As Crowded Ad-Tech Market Heads for Shake-Out, Flite Hires VivaKi SVP to Position Products for Buyers
The ad-tech landscape is messy as hell. I’m fairly certain the entire universe of display advertising was built in the most confusing and complicated way possible so that buyers and sellers would throw their hands up in frustration and pay someone else to figure it out. There’s even an emerging industry of middle-ware to help execs navigate the landscape.
But more layers is probably not the answer. The hundreds of startups clogging up the digital advertising industry are due for a shake-out, but until that happens, media buyers, advertisers and publishers need some guidance on what to buy and who to buy it with.
Today Flite, which runs an ad platform, scored a coup in hiring a John Lowell, a SVP of Analytics and Development with VivaKi, to help develop Flite’s products in a way that makes sense to those its selling to. A group of target customers that, up until yesterday, included Lowell. Instead of trying to figure out what media buyers want, the startup is bringing a media buyer in-house.

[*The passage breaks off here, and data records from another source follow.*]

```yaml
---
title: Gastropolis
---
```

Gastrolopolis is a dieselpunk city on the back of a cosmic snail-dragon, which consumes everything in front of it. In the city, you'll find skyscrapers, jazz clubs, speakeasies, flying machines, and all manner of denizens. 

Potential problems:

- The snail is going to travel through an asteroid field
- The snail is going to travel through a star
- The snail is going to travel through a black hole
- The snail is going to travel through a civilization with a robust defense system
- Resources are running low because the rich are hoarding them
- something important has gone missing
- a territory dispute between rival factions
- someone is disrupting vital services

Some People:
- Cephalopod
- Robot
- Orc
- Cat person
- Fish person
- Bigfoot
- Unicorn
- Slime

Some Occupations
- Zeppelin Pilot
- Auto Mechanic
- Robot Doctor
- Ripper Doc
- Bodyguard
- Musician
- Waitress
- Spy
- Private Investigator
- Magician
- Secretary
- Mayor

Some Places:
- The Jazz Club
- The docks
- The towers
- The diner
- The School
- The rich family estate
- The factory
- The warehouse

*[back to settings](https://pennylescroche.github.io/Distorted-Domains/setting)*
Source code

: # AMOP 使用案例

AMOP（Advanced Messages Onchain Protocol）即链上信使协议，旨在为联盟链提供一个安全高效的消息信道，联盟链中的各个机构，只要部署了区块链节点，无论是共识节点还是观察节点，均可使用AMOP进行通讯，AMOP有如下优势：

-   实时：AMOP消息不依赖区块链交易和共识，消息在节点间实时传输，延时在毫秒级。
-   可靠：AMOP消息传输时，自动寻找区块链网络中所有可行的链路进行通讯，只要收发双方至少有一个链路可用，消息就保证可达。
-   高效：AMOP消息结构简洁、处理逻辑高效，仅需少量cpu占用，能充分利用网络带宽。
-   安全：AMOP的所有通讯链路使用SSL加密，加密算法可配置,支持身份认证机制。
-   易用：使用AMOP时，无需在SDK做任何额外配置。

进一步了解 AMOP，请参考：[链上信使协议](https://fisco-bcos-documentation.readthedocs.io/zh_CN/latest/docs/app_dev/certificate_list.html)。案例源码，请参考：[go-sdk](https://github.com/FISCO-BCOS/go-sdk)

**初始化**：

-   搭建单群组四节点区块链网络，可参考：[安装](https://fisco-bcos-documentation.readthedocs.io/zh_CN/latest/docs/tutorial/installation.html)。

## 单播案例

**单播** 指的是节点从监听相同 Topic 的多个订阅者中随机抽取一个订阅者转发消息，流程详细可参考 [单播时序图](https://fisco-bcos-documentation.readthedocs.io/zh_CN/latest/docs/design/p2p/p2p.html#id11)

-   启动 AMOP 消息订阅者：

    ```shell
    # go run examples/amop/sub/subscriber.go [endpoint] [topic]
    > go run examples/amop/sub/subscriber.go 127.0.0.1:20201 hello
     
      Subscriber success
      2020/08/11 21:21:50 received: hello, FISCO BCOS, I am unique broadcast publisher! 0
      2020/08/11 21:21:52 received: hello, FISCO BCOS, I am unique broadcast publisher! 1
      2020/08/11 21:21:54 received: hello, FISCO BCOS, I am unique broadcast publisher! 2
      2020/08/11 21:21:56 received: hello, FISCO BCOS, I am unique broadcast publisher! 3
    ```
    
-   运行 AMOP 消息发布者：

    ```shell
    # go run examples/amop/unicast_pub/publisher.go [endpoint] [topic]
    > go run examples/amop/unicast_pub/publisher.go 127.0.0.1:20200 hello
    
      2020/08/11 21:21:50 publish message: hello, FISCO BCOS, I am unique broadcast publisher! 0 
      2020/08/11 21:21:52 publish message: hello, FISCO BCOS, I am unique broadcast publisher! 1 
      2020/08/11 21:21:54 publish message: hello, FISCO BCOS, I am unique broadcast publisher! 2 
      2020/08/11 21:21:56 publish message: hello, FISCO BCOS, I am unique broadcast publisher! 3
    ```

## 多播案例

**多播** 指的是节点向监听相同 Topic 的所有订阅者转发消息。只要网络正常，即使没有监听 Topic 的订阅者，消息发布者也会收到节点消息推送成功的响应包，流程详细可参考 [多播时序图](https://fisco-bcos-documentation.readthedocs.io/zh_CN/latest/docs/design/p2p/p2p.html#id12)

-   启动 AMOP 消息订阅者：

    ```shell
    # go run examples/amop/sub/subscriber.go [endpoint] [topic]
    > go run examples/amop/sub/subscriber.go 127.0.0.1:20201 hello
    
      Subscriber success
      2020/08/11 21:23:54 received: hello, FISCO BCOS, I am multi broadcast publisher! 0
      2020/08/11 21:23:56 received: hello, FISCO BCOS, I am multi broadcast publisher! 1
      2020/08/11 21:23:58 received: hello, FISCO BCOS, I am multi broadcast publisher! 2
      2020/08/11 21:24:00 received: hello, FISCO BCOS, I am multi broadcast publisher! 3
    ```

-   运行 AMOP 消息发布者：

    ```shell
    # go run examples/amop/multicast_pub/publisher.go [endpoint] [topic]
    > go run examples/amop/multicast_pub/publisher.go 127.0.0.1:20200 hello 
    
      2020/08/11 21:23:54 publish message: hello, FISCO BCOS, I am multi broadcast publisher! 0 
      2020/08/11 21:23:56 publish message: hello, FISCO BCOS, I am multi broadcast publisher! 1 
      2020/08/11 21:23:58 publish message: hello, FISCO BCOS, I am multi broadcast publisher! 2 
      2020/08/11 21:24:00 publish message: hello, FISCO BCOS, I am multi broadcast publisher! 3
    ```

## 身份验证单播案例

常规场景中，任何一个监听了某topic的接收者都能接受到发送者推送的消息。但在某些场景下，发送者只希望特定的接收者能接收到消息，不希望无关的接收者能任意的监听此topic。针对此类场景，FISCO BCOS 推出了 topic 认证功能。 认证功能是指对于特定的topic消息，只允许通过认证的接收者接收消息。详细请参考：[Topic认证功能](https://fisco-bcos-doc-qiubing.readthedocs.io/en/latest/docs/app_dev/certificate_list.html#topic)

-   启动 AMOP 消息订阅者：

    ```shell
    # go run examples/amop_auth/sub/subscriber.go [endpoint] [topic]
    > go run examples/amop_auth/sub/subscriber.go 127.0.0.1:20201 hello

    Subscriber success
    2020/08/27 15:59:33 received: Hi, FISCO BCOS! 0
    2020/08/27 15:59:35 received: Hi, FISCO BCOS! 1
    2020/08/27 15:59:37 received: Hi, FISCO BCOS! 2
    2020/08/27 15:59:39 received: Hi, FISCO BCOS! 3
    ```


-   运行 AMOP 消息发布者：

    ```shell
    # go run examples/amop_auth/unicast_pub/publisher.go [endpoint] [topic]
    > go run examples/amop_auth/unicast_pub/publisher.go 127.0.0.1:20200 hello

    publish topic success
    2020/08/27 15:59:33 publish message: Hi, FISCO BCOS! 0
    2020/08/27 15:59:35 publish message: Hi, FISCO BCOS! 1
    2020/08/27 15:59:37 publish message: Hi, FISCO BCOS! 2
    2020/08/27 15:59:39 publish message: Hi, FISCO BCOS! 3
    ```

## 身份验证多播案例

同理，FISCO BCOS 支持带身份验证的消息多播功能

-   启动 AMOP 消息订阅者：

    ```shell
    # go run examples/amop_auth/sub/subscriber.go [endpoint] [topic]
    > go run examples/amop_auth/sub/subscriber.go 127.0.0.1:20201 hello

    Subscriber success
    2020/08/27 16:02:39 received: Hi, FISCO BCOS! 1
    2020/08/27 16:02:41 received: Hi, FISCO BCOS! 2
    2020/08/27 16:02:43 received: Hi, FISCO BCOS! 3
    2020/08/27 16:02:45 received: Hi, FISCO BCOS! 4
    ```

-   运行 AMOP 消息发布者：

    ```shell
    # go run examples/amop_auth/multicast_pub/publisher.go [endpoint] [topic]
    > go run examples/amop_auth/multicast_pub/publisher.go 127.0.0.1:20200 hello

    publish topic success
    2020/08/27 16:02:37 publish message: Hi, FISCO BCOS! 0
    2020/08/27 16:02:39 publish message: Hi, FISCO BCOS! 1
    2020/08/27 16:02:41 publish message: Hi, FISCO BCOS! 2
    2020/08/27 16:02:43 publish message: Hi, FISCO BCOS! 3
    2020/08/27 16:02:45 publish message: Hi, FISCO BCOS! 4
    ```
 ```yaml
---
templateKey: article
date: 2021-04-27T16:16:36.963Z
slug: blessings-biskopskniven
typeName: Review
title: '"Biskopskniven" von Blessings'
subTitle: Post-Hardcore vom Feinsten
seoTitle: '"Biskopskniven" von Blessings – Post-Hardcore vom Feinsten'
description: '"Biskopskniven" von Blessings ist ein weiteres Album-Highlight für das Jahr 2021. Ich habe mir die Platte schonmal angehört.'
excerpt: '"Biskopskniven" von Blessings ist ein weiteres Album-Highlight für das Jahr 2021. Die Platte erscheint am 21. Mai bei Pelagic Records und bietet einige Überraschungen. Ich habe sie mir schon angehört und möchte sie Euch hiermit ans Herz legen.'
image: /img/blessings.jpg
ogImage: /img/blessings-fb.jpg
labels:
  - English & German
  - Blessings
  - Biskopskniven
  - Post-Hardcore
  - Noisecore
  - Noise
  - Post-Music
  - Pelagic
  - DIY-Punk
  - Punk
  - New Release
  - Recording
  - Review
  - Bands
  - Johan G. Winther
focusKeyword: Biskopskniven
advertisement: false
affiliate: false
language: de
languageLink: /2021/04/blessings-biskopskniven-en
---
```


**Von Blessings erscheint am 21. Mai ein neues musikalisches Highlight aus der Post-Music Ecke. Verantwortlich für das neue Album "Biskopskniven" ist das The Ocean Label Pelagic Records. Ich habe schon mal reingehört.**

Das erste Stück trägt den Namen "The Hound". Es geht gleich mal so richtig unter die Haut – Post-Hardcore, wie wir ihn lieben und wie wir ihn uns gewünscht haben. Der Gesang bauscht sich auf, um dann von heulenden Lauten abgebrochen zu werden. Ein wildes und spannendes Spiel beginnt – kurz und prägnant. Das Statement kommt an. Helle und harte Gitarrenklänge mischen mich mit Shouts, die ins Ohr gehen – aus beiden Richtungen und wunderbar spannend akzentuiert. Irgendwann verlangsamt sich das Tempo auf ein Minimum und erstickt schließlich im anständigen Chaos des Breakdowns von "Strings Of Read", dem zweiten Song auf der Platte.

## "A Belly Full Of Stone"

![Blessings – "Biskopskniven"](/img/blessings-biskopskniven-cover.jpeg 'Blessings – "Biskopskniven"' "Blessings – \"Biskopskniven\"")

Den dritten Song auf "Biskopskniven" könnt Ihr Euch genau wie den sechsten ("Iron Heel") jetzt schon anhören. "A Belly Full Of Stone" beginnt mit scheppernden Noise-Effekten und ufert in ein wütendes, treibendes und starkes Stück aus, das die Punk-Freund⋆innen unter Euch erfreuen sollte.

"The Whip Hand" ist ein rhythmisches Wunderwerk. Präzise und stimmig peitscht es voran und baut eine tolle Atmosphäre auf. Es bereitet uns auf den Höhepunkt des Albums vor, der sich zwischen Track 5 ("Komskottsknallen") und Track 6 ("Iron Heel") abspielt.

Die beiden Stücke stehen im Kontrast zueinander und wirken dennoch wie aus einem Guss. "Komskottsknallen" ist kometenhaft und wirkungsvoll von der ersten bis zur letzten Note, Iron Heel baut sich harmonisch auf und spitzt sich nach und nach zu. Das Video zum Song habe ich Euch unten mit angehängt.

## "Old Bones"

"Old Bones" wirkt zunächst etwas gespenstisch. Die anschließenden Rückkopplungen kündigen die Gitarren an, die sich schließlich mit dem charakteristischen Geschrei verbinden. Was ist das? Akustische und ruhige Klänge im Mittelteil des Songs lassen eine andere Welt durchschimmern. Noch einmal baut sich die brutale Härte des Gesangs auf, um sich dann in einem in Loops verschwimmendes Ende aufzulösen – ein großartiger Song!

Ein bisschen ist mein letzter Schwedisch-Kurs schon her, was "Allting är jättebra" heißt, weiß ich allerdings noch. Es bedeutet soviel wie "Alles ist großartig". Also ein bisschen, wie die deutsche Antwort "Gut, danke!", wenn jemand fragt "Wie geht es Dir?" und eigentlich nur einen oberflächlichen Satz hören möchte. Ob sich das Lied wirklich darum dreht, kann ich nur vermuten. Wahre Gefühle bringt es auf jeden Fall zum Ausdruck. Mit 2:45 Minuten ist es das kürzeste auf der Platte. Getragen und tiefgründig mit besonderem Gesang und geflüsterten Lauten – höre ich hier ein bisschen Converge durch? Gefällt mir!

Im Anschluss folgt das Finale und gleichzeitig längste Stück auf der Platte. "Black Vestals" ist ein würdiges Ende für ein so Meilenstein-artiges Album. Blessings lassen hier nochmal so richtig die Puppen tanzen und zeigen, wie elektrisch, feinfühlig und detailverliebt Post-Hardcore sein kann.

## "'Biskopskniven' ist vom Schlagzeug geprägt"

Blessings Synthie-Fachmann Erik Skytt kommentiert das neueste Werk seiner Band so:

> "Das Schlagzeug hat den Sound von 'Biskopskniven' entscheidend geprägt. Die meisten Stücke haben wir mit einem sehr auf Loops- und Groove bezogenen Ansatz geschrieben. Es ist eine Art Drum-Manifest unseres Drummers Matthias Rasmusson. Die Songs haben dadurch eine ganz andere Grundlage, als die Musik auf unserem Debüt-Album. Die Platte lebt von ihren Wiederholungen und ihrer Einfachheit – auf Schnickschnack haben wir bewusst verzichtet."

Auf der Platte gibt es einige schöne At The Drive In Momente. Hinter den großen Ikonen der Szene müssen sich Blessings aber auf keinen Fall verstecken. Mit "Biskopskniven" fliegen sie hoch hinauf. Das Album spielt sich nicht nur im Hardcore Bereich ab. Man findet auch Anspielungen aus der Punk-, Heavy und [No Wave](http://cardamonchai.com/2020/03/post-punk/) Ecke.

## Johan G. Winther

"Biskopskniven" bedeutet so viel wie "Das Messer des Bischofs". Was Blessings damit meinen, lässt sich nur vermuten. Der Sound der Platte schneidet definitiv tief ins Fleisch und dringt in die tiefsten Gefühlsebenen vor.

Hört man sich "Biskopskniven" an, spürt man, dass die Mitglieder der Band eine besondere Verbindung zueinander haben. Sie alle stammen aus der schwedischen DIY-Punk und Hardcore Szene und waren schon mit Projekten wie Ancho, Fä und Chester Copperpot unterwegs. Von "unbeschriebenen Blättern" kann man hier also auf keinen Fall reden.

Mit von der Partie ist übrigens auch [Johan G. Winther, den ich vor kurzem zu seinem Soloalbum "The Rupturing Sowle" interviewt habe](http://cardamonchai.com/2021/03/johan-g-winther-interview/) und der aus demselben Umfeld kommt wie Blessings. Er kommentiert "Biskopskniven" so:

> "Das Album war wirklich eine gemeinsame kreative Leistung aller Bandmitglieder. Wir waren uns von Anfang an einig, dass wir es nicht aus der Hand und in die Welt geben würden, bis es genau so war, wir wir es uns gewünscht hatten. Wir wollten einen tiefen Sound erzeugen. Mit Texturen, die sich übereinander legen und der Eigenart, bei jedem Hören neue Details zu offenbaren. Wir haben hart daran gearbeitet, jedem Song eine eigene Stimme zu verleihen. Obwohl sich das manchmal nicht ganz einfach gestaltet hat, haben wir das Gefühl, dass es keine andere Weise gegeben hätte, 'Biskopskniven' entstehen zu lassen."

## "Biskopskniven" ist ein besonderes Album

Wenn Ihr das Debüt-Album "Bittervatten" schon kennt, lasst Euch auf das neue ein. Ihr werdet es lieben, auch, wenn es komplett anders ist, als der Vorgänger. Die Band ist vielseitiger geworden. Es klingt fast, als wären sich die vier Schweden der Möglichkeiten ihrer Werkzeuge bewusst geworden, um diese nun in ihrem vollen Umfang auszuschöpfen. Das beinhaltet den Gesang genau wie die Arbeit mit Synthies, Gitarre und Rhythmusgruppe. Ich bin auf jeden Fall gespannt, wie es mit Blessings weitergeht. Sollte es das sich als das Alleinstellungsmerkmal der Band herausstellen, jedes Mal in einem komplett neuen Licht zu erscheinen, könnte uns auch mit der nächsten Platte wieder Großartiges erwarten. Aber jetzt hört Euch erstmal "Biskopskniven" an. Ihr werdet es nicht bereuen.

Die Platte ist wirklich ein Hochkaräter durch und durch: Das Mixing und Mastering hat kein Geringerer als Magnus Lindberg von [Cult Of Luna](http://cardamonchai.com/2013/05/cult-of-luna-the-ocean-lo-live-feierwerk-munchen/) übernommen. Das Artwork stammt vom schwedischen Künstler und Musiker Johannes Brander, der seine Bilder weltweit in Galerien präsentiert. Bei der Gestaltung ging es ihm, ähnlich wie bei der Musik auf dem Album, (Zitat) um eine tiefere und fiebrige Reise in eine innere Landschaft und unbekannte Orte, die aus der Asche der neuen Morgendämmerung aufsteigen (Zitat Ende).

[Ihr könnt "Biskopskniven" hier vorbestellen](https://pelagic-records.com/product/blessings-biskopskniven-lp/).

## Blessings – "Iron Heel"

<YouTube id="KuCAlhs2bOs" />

At ViviKi, Lowell lead data and optimization efforts for the company, working with accounts like Procter & Gamble and Bank of America. During his five years there, he came across many startups that were working on better and technology than the solutions a massive media corporation owned by a holding company was suited to build. The problem, though, was that the ad-tech startups had great solutions, but were disconnected from the real problems the media buyers really needed solving.
He decided he could make the most difference joining a startup himself, acting as a liaison between product and those actually using the product. Six-year-old Flite has made inroads with publishers but hasn’t quite cracked the code on the big brands and buyers. Lowell plans to lend his expertise to that effort, with the goal is of simplifying ad buying and selling in the process.
The bloated ad-tech universe can be disrupted, he said, but not from within a large organization.
For further proof that ad-tech is the opposite of simple, have a look at Luma Partners’ famous universe charts.
If you can gaze upon that without going cross-eyed, you can see that a lot of those logos play in several different pools–Doubleclick alone is positioned as an ad server for advertisers, an ad exchange in the center, and then again as ad server again on the publisher side.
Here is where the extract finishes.